▶ **TASK GOAL**
Would you please retype, exactly, the lines of the listing below between the line with "Banking application |" and the line with "sqlite for this.", inclusive?

▶ **RECORD EXCERPTS**
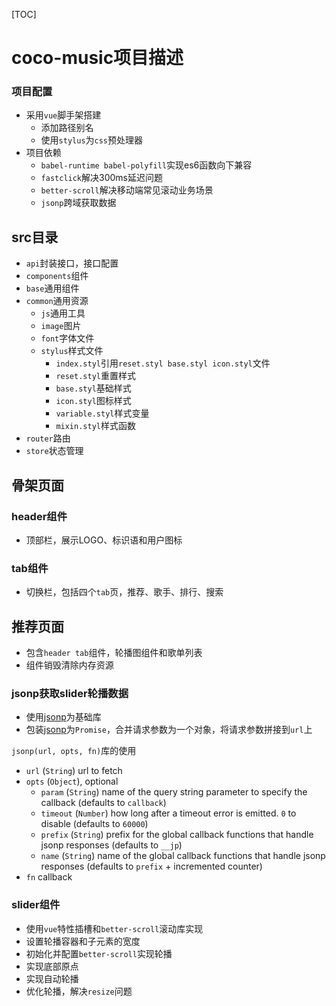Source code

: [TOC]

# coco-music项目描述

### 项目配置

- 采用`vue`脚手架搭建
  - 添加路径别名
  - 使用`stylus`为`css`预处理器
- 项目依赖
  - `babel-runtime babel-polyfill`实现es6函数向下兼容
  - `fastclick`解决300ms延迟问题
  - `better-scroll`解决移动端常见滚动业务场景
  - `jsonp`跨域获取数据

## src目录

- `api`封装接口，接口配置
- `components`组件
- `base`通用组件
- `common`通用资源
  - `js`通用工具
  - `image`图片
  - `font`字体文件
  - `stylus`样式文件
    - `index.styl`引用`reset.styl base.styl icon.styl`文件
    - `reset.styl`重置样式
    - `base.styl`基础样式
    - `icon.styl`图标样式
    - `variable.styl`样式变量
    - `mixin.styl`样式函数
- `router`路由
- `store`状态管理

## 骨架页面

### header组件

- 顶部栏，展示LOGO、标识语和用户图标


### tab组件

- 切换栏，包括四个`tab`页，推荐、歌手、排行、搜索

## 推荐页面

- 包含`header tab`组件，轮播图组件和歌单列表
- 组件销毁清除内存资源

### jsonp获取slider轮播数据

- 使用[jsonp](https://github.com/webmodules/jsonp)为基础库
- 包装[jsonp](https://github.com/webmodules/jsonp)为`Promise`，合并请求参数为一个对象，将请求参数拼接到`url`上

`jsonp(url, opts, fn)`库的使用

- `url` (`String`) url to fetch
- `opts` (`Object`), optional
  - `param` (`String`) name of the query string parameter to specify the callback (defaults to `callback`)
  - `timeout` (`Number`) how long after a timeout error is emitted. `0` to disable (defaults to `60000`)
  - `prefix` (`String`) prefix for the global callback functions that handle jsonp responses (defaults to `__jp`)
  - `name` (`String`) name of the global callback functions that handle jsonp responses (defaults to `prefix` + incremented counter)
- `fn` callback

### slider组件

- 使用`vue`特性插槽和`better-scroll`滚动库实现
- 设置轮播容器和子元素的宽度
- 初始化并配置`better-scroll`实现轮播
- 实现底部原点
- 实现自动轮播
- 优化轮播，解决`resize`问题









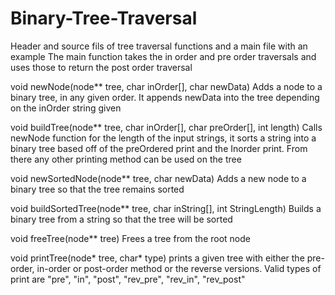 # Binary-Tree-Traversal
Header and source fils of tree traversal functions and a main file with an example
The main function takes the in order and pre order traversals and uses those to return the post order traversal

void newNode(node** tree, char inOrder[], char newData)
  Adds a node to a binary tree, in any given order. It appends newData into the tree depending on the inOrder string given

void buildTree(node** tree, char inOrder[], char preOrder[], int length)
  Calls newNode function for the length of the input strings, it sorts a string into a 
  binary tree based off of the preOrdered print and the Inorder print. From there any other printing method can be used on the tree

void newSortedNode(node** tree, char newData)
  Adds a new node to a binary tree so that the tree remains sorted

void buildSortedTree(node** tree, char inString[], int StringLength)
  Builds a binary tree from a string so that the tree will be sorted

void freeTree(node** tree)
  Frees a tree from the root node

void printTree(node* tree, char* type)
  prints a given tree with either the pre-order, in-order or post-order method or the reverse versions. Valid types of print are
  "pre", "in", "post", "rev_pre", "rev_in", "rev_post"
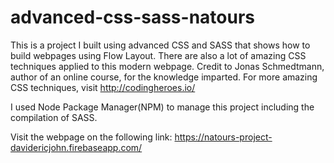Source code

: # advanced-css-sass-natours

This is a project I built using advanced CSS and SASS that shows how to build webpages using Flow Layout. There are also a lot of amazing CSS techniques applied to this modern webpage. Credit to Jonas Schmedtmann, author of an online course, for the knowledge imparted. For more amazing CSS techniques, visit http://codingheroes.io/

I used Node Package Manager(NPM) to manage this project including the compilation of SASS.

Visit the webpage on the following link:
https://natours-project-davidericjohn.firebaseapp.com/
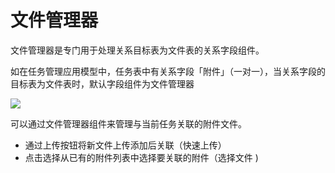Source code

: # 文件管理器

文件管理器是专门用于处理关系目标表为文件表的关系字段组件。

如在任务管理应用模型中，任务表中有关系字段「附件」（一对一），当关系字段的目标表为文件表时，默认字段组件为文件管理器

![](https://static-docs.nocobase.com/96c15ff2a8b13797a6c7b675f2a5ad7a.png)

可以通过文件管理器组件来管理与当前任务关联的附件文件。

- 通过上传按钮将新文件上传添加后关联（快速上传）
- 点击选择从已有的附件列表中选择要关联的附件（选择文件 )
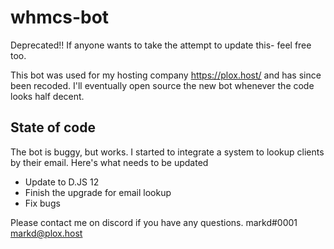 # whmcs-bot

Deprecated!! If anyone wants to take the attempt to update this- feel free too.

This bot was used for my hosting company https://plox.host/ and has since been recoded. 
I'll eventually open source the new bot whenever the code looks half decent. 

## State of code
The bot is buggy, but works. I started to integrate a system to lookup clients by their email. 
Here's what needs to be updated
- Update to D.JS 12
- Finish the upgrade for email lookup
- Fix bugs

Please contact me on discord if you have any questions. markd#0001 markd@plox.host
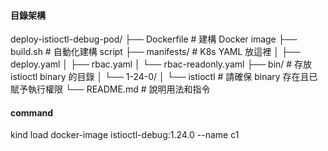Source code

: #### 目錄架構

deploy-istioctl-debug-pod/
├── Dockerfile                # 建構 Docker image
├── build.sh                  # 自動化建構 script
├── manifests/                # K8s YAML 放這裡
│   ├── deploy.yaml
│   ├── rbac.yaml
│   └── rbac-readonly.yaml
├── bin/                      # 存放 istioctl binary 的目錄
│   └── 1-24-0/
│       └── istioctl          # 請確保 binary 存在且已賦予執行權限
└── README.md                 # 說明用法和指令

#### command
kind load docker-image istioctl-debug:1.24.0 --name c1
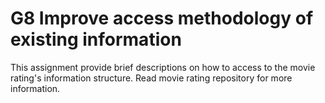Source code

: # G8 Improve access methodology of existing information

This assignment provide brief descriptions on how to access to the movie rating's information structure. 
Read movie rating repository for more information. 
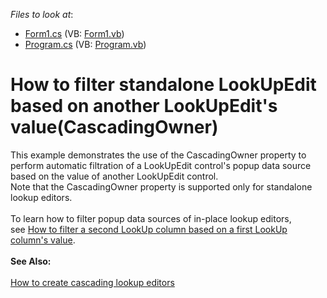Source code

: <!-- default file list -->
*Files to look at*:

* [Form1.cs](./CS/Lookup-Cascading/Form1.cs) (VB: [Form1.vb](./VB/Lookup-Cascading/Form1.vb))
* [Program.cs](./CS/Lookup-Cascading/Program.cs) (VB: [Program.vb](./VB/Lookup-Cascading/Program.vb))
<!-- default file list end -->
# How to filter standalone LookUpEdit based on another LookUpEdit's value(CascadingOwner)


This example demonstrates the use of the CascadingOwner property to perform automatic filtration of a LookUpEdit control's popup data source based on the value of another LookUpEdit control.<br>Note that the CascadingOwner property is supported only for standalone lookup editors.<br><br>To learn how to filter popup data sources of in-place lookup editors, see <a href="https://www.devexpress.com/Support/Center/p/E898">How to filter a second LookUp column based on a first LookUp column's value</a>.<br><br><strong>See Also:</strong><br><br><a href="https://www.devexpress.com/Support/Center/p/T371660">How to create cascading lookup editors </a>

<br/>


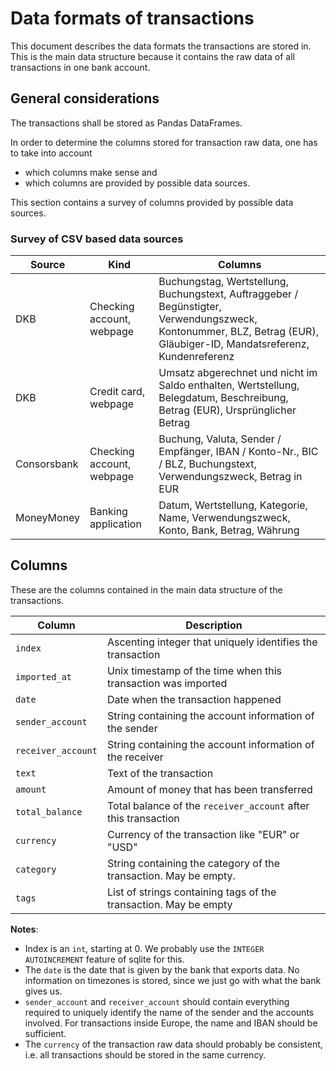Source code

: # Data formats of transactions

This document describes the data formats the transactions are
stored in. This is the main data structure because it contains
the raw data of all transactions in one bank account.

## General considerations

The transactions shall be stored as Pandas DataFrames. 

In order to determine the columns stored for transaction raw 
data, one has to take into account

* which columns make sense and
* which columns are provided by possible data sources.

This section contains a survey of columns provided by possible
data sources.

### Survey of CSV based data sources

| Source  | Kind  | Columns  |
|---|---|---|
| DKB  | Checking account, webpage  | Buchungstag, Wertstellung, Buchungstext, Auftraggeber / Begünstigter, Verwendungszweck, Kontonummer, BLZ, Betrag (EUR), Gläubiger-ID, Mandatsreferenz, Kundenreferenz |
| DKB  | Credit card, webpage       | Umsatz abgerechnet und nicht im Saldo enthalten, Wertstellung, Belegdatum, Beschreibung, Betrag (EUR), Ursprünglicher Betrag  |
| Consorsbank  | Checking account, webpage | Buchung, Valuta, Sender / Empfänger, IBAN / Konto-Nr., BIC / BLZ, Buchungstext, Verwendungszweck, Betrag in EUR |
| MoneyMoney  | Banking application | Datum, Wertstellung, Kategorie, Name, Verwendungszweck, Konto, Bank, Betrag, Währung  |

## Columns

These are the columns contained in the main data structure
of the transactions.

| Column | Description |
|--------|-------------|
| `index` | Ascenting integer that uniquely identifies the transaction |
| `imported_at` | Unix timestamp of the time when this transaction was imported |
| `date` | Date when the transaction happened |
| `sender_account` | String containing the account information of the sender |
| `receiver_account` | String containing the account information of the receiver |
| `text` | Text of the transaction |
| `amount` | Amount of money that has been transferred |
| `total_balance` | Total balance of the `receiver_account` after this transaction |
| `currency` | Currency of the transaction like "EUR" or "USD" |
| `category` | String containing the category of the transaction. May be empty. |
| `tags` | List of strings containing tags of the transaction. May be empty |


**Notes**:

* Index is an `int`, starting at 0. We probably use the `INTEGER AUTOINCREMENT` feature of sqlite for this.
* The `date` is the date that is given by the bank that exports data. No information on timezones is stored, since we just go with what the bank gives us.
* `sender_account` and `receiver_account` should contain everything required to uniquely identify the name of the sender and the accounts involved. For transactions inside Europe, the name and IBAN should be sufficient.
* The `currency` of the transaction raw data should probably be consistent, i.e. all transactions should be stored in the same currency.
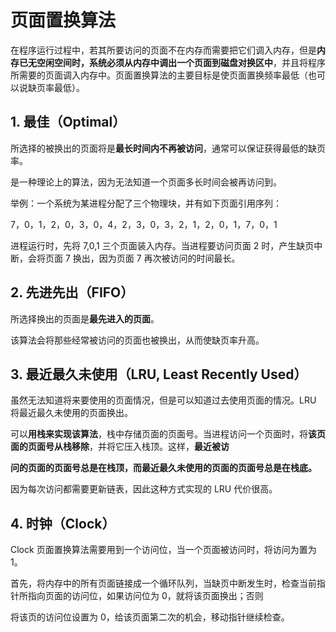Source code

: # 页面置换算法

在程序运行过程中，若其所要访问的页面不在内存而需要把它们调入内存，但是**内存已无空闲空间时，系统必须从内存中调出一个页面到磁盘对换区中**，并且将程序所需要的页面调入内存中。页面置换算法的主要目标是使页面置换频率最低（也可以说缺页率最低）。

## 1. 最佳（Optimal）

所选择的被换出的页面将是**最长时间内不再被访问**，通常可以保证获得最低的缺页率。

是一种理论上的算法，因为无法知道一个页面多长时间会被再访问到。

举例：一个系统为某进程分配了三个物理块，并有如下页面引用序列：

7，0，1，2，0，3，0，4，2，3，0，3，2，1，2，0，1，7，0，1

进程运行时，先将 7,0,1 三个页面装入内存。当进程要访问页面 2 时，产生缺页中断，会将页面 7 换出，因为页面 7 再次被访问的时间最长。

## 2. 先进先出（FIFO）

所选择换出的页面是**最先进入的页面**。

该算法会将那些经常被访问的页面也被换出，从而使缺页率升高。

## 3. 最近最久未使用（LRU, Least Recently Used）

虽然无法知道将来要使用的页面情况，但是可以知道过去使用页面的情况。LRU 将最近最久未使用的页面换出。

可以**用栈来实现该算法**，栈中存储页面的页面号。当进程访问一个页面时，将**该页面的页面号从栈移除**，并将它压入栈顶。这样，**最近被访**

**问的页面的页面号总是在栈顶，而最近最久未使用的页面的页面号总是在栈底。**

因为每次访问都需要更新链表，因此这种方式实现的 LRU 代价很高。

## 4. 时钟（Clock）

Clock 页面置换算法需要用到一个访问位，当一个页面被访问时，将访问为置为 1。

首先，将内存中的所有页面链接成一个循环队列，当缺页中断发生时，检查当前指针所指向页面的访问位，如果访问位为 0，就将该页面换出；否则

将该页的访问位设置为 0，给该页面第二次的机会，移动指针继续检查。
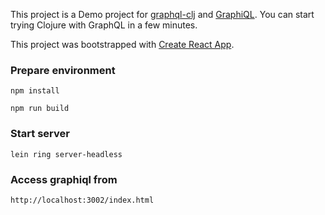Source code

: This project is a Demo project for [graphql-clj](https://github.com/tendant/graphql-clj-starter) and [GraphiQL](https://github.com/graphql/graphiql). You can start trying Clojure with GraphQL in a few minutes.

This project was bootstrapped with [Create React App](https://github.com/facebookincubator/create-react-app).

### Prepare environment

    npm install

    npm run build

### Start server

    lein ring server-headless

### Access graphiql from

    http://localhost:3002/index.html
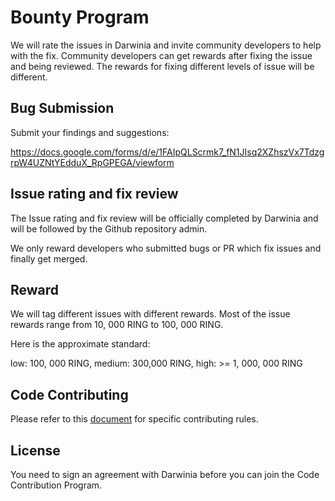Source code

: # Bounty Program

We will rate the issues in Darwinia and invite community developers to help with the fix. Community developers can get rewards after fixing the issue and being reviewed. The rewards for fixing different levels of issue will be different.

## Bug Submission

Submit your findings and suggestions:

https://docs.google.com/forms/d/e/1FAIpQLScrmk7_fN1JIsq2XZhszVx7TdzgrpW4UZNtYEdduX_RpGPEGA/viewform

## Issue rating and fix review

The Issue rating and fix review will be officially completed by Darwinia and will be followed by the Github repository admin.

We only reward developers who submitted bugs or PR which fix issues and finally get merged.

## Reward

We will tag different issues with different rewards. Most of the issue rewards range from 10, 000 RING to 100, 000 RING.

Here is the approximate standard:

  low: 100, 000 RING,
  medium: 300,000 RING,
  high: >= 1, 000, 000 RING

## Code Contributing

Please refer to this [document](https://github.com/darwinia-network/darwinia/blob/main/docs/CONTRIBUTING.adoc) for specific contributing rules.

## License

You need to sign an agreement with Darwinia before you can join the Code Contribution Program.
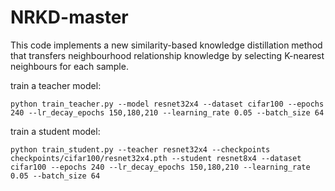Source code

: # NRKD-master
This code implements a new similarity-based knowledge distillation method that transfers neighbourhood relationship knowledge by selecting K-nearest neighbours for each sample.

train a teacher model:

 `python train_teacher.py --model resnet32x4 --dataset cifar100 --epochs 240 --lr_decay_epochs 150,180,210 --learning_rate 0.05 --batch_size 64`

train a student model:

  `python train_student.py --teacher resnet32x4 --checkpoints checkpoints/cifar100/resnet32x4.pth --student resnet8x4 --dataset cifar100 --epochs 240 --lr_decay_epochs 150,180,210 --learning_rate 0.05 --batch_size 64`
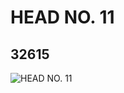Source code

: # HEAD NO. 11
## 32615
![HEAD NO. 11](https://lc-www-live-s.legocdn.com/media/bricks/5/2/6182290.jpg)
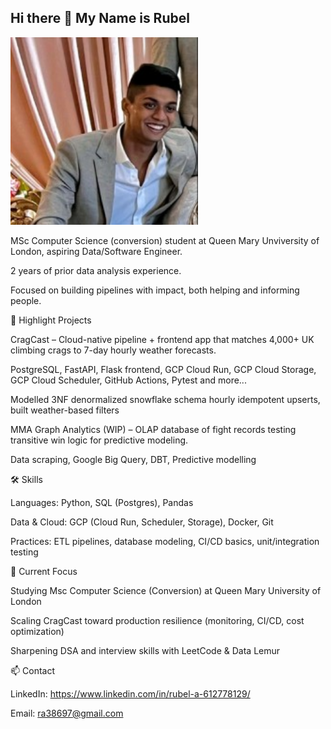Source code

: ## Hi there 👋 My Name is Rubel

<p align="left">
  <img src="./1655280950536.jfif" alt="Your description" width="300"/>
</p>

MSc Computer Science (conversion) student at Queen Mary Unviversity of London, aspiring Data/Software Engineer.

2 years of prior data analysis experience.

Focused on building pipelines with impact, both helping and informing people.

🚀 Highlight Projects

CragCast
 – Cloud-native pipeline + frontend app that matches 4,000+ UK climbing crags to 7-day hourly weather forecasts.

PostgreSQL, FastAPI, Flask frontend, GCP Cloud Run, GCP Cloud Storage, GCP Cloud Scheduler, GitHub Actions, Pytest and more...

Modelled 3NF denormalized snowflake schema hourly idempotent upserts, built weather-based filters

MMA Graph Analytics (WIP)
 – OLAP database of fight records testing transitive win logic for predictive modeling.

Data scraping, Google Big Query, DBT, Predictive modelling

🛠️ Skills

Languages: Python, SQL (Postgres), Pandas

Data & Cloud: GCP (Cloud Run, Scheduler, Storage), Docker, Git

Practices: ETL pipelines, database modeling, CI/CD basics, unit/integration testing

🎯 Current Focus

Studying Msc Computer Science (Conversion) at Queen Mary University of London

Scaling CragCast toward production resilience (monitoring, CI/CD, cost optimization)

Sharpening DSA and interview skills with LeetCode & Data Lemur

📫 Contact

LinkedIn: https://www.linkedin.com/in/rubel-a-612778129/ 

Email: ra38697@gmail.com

▶ **RESPONSE TO THIS EXERCISE**
| MoneyMoney  | Banking application | Datum, Wertstellung, Kategorie, Name, Verwendungszweck, Konto, Bank, Betrag, Währung  |

## Columns

These are the columns contained in the main data structure
of the transactions.

| Column | Description |
|--------|-------------|
| `index` | Ascenting integer that uniquely identifies the transaction |
| `imported_at` | Unix timestamp of the time when this transaction was imported |
| `date` | Date when the transaction happened |
| `sender_account` | String containing the account information of the sender |
| `receiver_account` | String containing the account information of the receiver |
| `text` | Text of the transaction |
| `amount` | Amount of money that has been transferred |
| `total_balance` | Total balance of the `receiver_account` after this transaction |
| `currency` | Currency of the transaction like "EUR" or "USD" |
| `category` | String containing the category of the transaction. May be empty. |
| `tags` | List of strings containing tags of the transaction. May be empty |


**Notes**:

* Index is an `int`, starting at 0. We probably use the `INTEGER AUTOINCREMENT` feature of sqlite for this.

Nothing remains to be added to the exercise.